YA literature, on the other hand, is written with a full immersion in the teenage experience. These books are not looking back on the teenage years – they immerse you fully into this distinct time of life.
Themes of the novel
There are no hard and fast rules here, but generally speaking YA literature will center on themes that tend to be more pressing for teenagers than for adults (first love, challenges of friendships, leaving home, etc).
Even if there is overlap in themes between YA and adult fiction, the way these themes are handled is likely to differ – a YA novel is less likely to have explicit sexual content or extreme violence than an adult novel (although there may be sex and violence in each genre). The difference is in intensity and graphic nature.
How to tell if your child is ready for YA fiction
There is a trend toward kids doing “adult” things younger and younger, and this can pose a challenge for parents.
Young adult books, which often depict scenes of violence, sexuality, and assorted troubling or “adult” behaviors, can make parents of younger teens and tweens anxious.
How can you tell if your child is ready to handle this more adult content?
You know your own child, and have a good sense of their maturity level. Use your judgement based on your own kid . There’s a wide range in terms of what different children are able to comprehend and process, and you as the parent are in a good position to assess this.
That being said – at a certain point, teenagers will start making their own decisions about what content they’re interested in, and it will be difficult (and probably inadvisable) to try to control this too tightly with an older child (this is different than with a young teen or tween).
As a parent, you can discuss your concerns with your child. You might find that you can have an excellent conversation with your child about the material that they’re encountering, and in many cases, your concerns may not be founded.
Teens might like to read about certain risky or taboo behaviors, but this doesn’t mean that they’re planning on engaging in them personally.
Encountering this content through literature, particularly if it opens up a conversation between you and your child, is likely a far better scenario than many other ways a child might learn about various topics.
New Adult Fiction
Just to make things more confusing (people love categories, eh!?) there is another category of fiction which has emerged recently.
New adult (NA) fiction is a genre with protagonists falling into the 18-30 year old age bracket. The protagonists are literally “new adults”, and their experiences and concerns differ somewhat from those of teens.
The category of New Adult fiction was first used by St. Martin’s Press in 2009, in response to a call for books that were aimed at a slightly older demographic than the standard YA offerings.
Use these categories as a guide
Lots of people, old and young, may enjoy a well-written YA or NA novel. These categories are useful as general guides to give you a sense of the type of material you might encounter in the novels, but there aren’t hard and fast rules about who should be reading what type of book.
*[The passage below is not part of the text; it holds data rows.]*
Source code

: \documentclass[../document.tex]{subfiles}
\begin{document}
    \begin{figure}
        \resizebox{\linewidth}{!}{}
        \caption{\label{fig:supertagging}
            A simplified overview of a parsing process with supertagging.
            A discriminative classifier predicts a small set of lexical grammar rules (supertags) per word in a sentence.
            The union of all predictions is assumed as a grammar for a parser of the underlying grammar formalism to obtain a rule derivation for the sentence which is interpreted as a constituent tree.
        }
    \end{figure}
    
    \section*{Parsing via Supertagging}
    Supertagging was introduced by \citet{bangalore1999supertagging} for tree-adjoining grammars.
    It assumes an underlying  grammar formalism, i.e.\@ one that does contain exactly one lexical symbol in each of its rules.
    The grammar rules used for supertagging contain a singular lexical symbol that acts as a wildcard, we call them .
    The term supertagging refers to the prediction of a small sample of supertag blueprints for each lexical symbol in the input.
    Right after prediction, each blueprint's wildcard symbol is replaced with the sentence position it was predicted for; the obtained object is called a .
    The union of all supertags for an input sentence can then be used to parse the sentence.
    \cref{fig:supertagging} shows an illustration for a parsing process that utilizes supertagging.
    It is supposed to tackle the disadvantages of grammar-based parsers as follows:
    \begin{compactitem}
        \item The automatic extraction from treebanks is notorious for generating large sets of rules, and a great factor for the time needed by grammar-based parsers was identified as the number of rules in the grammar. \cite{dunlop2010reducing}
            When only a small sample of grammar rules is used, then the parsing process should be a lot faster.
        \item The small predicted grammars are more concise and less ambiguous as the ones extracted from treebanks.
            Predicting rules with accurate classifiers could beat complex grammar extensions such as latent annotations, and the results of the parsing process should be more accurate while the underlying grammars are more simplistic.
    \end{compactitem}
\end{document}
Children of all ages use literature to help process their experiences. This begins from the earliest years, as children are first learning to read, and continues on until adulthood.
Classic literature for very young kids, including the best books for kindergarteners and middle grade children, allow for exploration of not only a child’s inner world, but of the world around them as well.
This is never more true than during the teenaged years, which can be a very intense time in a child’s life as a reader.
In many ways this is a really exciting time to be a teenaged reader. Popular YA titles (The Fault in Our Stars, The Hate U Give, and Divergent, to name just a few) have been hugely successful, with massive buzz and rabid fans. Many YA novels go on to become blockbuster movies, and many YA authors are seen as rockstars in the literary world.
All of this excitement around literature aimed at younger people is a great thing, encouraging kids to pick up a book and learn a bit more about the world – and themselves – in the process.